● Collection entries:
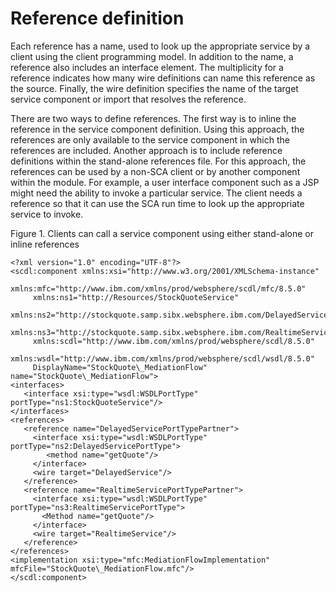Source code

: <!-- image -->

# Reference definition

Each reference has a name, used to look up the appropriate service by a client using the client
programming model. In addition to the name, a reference also includes an interface element. The
multiplicity for a reference indicates how many wire definitions can name this reference as the
source. Finally, the wire definition specifies the name of the target service component or import
that resolves the reference.

There are two ways to define references. The first way is to inline the reference in the service
component definition. Using this approach, the references are only available to the service
component in which the references are included. Another approach is to include reference definitions
within the stand-alone references file. For this approach, the references can be used by a non-SCA
client or by another component within the module. For example, a user interface component such as a
JSP might need the ability to invoke a particular service. The client needs a reference so that it
can use the SCA run time to look up the appropriate service to invoke.

Figure 1. Clients can call a service component using either stand-alone or inline references

<!-- image -->

```
<?xml version="1.0" encoding="UTF-8"?>
<scdl:component xmlns:xsi="http://www.w3.org/2001/XMLSchema-instance"      
     xmlns:mfc="http://www.ibm.com/xmlns/prod/websphere/scdl/mfc/8.5.0"  	
     xmlns:ns1="http://Resources/StockQuoteService"  	
     xmlns:ns2="http://stockquote.samp.sibx.websphere.ibm.com/DelayedService/"  	
     xmlns:ns3="http://stockquote.samp.sibx.websphere.ibm.com/RealtimeService/"  	
     xmlns:scdl="http://www.ibm.com/xmlns/prod/websphere/scdl/8.5.0"  	
     xmlns:wsdl="http://www.ibm.com/xmlns/prod/websphere/scdl/wsdl/8.5.0"  	
     DisplayName="StockQuote\_MediationFlow" name="StockQuote\_MediationFlow">   
<interfaces>      
   <interface xsi:type="wsdl:WSDLPortType" portType="ns1:StockQuoteService"/>   
</interfaces>   
<references>    
   <reference name="DelayedServicePortTypePartner">     
     <interface xsi:type="wsdl:WSDLPortType" portType="ns2:DelayedServicePortType">         
        <method name="getQuote"/>      
     </interface>      
     <wire target="DelayedService"/>   
   </reference>     
   <reference name="RealtimeServicePortTypePartner">       
     <interface xsi:type="wsdl:WSDLPortType" portType="ns3:RealtimeServicePortType">         
       <Method name="getQuote"/>      
     </interface>       
     <wire target="RealtimeService"/>     
   </reference>   
</references>   
<implementation xsi:type="mfc:MediationFlowImplementation" mfcFile="StockQuote\_MediationFlow.mfc"/>
</scdl:component>
```
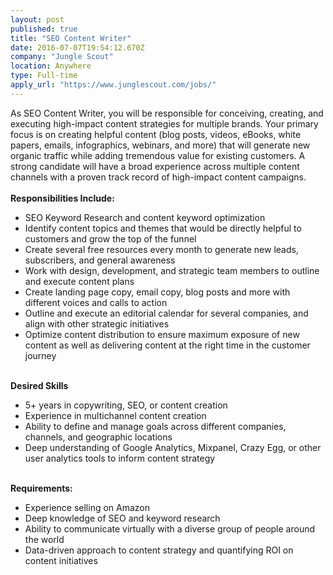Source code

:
 ```yaml
---
layout: post
published: true
title: "SEO Content Writer"
date: 2016-07-07T19:54:12.670Z
company: "Jungle Scout"
location: Anywhere
type: Full-time
apply_url: "https://www.junglescout.com/jobs/"
---
```


<div>As SEO Content Writer, you will be responsible for conceiving, creating, and executing high-impact content strategies for multiple brands. Your primary focus is on creating helpful content (blog posts, videos, eBooks, white papers, emails, infographics, webinars, and more) that will generate new organic traffic while adding tremendous value for existing customers. A strong candidate will have a broad experience across multiple content channels with a proven track record of high-impact content campaigns.</div><div class="paragraph_break"><br></div><div><strong>Responsibilities Include:&#xA0;</strong><br></div><ul><li>SEO Keyword Research and content keyword optimization</li><li>Identify content topics and themes that would be directly helpful to customers and grow the top of the funnel</li><li>Create several free resources every month to generate new leads, subscribers, and general awareness</li><li>Work with design, development, and strategic team members to outline and execute content plans</li><li>Create landing page copy, email copy, blog posts and more with different voices and calls to action</li><li>Outline and execute an editorial calendar for several companies, and align with other strategic initiatives</li><li>Optimize content distribution to ensure maximum exposure of new content as well as delivering content at the right time in the customer journey</li></ul><div class="paragraph_break"><br></div><div><strong>Desired Skills</strong></div><ul><li>5+ years in copywriting, SEO, or content creation</li><li>Experience in multichannel content creation</li><li>Ability to define and manage goals across different companies, channels, and geographic locations</li><li>Deep understanding of Google Analytics, Mixpanel, Crazy Egg, or other user analytics tools to inform content strategy</li></ul><div class="paragraph_break"><br></div><div><strong>Requirements:</strong></div><ul><li>Experience selling on Amazon</li><li>Deep knowledge of SEO and keyword research</li><li>Ability to communicate virtually with a diverse group of people around the world</li><li>Data-driven approach to content strategy and quantifying ROI on content initiatives</li></ul>
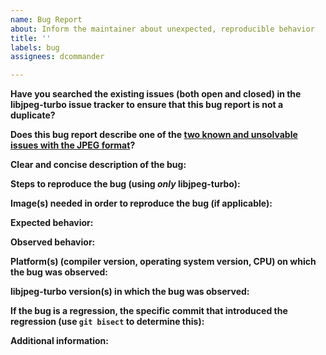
 ```yaml
---
name: Bug Report
about: Inform the maintainer about unexpected, reproducible behavior
title: ''
labels: bug
assignees: dcommander

---
```


**Have you searched the existing issues (both open and closed) in the libjpeg-turbo issue tracker to ensure that this bug report is not a duplicate?**

**Does this bug report describe one of the [two known and unsolvable issues with the JPEG format](https://libjpeg-turbo.org/pmwiki/uploads/About/TwoIssueswiththeJPEGStandard.pdf)?**

**Clear and concise description of the bug:**

**Steps to reproduce the bug (using *only* libjpeg-turbo):**

**Image(s) needed in order to reproduce the bug (if applicable):**

**Expected behavior:**

**Observed behavior:**

**Platform(s) (compiler version, operating system version, CPU) on which the bug was observed:**

**libjpeg-turbo version(s) in which the bug was observed:**

**If the bug is a regression, the specific commit that introduced the regression (use `git bisect` to determine this):**

**Additional information:**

● EXERCISE DESCRIPTION: For every record above, repeat the text exactly and omit any picture.

● RESPONSE:
Source code

: <!-- image -->

# Reference definition

Each reference has a name, used to look up the appropriate service by a client using the client
programming model. In addition to the name, a reference also includes an interface element. The
multiplicity for a reference indicates how many wire definitions can name this reference as the
source. Finally, the wire definition specifies the name of the target service component or import
that resolves the reference.

There are two ways to define references. The first way is to inline the reference in the service
component definition. Using this approach, the references are only available to the service
component in which the references are included. Another approach is to include reference definitions
within the stand-alone references file. For this approach, the references can be used by a non-SCA
client or by another component within the module. For example, a user interface component such as a
JSP might need the ability to invoke a particular service. The client needs a reference so that it
can use the SCA run time to look up the appropriate service to invoke.

Figure 1. Clients can call a service component using either stand-alone or inline references

<!-- image -->

```
<?xml version="1.0" encoding="UTF-8"?>
<scdl:component xmlns:xsi="http://www.w3.org/2001/XMLSchema-instance"      
     xmlns:mfc="http://www.ibm.com/xmlns/prod/websphere/scdl/mfc/8.5.0"  	
     xmlns:ns1="http://Resources/StockQuoteService"  	
     xmlns:ns2="http://stockquote.samp.sibx.websphere.ibm.com/DelayedService/"  	
     xmlns:ns3="http://stockquote.samp.sibx.websphere.ibm.com/RealtimeService/"  	
     xmlns:scdl="http://www.ibm.com/xmlns/prod/websphere/scdl/8.5.0"  	
     xmlns:wsdl="http://www.ibm.com/xmlns/prod/websphere/scdl/wsdl/8.5.0"  	
     DisplayName="StockQuote\_MediationFlow" name="StockQuote\_MediationFlow">   
<interfaces>      
   <interface xsi:type="wsdl:WSDLPortType" portType="ns1:StockQuoteService"/>   
</interfaces>   
<references>    
   <reference name="DelayedServicePortTypePartner">     
     <interface xsi:type="wsdl:WSDLPortType" portType="ns2:DelayedServicePortType">         
        <method name="getQuote"/>      
     </interface>      
     <wire target="DelayedService"/>   
   </reference>     
   <reference name="RealtimeServicePortTypePartner">       
     <interface xsi:type="wsdl:WSDLPortType" portType="ns3:RealtimeServicePortType">         
       <Method name="getQuote"/>      
     </interface>       
     <wire target="RealtimeService"/>     
   </reference>   
</references>   
<implementation xsi:type="mfc:MediationFlowImplementation" mfcFile="StockQuote\_MediationFlow.mfc"/>
</scdl:component>
```
Source code

:
 ```yaml
---
layout: post
published: true
title: "SEO Content Writer"
date: 2016-07-07T19:54:12.670Z
company: "Jungle Scout"
location: Anywhere
type: Full-time
apply_url: "https://www.junglescout.com/jobs/"
---
```


<div>As SEO Content Writer, you will be responsible for conceiving, creating, and executing high-impact content strategies for multiple brands. Your primary focus is on creating helpful content (blog posts, videos, eBooks, white papers, emails, infographics, webinars, and more) that will generate new organic traffic while adding tremendous value for existing customers. A strong candidate will have a broad experience across multiple content channels with a proven track record of high-impact content campaigns.</div><div class="paragraph_break"><br></div><div><strong>Responsibilities Include:&#xA0;</strong><br></div><ul><li>SEO Keyword Research and content keyword optimization</li><li>Identify content topics and themes that would be directly helpful to customers and grow the top of the funnel</li><li>Create several free resources every month to generate new leads, subscribers, and general awareness</li><li>Work with design, development, and strategic team members to outline and execute content plans</li><li>Create landing page copy, email copy, blog posts and more with different voices and calls to action</li><li>Outline and execute an editorial calendar for several companies, and align with other strategic initiatives</li><li>Optimize content distribution to ensure maximum exposure of new content as well as delivering content at the right time in the customer journey</li></ul><div class="paragraph_break"><br></div><div><strong>Desired Skills</strong></div><ul><li>5+ years in copywriting, SEO, or content creation</li><li>Experience in multichannel content creation</li><li>Ability to define and manage goals across different companies, channels, and geographic locations</li><li>Deep understanding of Google Analytics, Mixpanel, Crazy Egg, or other user analytics tools to inform content strategy</li></ul><div class="paragraph_break"><br></div><div><strong>Requirements:</strong></div><ul><li>Experience selling on Amazon</li><li>Deep knowledge of SEO and keyword research</li><li>Ability to communicate virtually with a diverse group of people around the world</li><li>Data-driven approach to content strategy and quantifying ROI on content initiatives</li></ul>
 ```yaml
---
name: Bug Report
about: Inform the maintainer about unexpected, reproducible behavior
title: ''
labels: bug
assignees: dcommander

---
```


**Have you searched the existing issues (both open and closed) in the libjpeg-turbo issue tracker to ensure that this bug report is not a duplicate?**

**Does this bug report describe one of the [two known and unsolvable issues with the JPEG format](https://libjpeg-turbo.org/pmwiki/uploads/About/TwoIssueswiththeJPEGStandard.pdf)?**

**Clear and concise description of the bug:**

**Steps to reproduce the bug (using *only* libjpeg-turbo):**

**Image(s) needed in order to reproduce the bug (if applicable):**

**Expected behavior:**

**Observed behavior:**

**Platform(s) (compiler version, operating system version, CPU) on which the bug was observed:**

**libjpeg-turbo version(s) in which the bug was observed:**

**If the bug is a regression, the specific commit that introduced the regression (use `git bisect` to determine this):**

**Additional information:**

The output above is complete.